# Brief
Go to the line that contains "(e.g.\ gravitational waves)" and transcribe from there to the end of the entries, that line and the last one included.

[Start of section]

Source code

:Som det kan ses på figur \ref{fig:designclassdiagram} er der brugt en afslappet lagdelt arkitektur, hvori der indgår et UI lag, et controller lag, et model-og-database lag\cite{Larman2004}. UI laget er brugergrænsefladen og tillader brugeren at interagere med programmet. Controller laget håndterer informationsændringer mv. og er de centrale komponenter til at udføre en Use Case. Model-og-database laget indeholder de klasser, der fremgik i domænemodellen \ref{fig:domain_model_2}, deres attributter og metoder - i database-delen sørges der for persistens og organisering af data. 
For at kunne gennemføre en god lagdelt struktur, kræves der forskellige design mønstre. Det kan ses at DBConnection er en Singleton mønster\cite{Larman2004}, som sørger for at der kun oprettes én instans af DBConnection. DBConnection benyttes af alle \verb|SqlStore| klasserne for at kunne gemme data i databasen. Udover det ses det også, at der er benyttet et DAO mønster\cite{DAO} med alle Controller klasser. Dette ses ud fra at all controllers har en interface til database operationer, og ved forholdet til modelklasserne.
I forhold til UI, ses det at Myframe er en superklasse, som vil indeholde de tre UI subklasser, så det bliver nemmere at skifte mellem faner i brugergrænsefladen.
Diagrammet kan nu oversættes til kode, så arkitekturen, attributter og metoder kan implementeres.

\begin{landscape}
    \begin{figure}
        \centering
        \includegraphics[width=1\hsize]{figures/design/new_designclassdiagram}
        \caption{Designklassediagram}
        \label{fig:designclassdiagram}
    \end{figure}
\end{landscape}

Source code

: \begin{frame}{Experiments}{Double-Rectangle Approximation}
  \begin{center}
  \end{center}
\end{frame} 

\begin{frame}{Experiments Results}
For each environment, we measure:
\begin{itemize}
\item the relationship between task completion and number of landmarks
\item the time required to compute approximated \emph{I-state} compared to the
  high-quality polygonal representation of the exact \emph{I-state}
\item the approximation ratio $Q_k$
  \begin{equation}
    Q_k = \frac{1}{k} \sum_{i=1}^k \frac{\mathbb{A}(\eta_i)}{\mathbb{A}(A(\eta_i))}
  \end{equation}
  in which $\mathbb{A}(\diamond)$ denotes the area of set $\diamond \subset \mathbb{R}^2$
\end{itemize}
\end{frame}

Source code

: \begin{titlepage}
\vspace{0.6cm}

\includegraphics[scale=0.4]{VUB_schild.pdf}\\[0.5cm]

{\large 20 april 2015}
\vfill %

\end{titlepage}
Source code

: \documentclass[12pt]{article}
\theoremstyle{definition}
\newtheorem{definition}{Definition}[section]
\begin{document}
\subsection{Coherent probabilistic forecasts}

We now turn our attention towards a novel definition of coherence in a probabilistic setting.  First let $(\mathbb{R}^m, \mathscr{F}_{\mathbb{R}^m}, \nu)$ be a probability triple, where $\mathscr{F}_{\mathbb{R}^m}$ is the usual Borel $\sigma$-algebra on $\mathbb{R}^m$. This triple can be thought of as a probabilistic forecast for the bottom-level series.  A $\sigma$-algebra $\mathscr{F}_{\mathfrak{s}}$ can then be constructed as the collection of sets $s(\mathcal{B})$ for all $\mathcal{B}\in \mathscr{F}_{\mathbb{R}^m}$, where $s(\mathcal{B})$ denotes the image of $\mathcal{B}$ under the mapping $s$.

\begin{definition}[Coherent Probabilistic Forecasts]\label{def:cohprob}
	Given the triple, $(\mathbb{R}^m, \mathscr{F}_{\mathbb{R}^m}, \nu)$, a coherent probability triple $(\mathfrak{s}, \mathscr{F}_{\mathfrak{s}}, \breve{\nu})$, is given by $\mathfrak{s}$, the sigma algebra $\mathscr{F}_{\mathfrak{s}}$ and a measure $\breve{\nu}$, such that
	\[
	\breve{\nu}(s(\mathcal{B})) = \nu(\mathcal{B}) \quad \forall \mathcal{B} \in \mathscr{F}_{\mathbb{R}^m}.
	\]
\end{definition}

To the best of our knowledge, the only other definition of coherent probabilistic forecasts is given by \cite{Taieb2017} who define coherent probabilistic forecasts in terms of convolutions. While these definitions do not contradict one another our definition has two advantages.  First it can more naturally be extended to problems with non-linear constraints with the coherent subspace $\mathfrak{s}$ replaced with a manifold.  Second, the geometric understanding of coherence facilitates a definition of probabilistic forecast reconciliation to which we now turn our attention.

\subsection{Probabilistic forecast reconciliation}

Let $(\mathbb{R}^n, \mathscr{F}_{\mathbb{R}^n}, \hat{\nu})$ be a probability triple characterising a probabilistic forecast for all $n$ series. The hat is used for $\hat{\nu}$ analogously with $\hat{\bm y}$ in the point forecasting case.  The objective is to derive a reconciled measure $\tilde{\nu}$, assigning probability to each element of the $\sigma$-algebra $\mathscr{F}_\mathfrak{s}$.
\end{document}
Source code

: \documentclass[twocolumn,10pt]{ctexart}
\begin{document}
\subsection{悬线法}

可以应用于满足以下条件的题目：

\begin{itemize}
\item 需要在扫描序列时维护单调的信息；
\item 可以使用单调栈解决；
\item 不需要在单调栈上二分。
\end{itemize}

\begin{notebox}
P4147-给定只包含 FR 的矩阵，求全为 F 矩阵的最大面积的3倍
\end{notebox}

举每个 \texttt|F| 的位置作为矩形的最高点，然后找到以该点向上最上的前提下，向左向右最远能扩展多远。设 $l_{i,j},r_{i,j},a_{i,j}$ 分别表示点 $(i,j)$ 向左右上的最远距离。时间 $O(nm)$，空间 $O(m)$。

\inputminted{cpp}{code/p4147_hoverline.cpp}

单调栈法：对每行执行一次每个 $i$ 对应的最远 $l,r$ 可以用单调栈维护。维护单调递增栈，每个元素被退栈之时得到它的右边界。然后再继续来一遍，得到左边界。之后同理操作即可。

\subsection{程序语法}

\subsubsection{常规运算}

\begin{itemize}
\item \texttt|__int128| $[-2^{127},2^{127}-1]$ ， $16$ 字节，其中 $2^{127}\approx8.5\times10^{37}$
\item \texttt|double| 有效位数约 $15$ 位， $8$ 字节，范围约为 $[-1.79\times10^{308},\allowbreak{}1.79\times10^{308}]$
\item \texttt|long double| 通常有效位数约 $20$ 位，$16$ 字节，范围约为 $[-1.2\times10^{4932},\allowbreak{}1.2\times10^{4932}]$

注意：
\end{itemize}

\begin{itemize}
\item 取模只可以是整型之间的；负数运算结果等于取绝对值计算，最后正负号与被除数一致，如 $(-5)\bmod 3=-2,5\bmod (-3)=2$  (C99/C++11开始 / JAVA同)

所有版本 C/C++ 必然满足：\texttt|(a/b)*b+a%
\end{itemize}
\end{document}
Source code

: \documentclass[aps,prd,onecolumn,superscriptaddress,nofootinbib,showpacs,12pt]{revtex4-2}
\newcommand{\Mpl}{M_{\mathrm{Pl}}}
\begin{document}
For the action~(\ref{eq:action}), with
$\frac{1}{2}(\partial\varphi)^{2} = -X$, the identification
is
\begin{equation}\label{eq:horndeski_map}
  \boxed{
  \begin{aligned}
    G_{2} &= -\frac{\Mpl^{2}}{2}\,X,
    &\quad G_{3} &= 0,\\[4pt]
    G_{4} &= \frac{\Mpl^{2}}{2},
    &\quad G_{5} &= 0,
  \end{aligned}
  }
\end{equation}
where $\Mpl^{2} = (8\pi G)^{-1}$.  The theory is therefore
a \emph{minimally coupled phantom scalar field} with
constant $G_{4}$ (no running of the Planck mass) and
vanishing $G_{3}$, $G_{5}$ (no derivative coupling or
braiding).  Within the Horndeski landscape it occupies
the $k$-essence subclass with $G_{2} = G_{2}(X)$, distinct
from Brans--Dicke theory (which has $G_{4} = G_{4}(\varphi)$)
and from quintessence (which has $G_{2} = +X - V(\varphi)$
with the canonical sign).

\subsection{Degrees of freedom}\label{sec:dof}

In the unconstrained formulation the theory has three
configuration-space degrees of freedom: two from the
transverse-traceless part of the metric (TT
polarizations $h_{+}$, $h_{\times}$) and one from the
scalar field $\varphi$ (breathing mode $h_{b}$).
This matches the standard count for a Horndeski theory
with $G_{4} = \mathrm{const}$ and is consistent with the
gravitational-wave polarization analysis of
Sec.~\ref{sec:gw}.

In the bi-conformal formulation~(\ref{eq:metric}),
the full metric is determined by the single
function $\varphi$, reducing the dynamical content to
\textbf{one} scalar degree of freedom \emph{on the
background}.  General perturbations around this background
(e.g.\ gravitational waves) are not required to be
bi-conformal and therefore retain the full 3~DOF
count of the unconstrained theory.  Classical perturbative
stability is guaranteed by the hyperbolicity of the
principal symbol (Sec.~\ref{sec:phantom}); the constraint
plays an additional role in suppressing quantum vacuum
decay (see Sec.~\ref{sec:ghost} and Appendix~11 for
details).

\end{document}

[End of section]

# Result below
(e.g.\ gravitational waves) are not required to be
bi-conformal and therefore retain the full 3~DOF
count of the unconstrained theory.  Classical perturbative
stability is guaranteed by the hyperbolicity of the
principal symbol (Sec.~\ref{sec:phantom}); the constraint
plays an additional role in suppressing quantum vacuum
decay (see Sec.~\ref{sec:ghost} and Appendix~11 for
details).

\end{document}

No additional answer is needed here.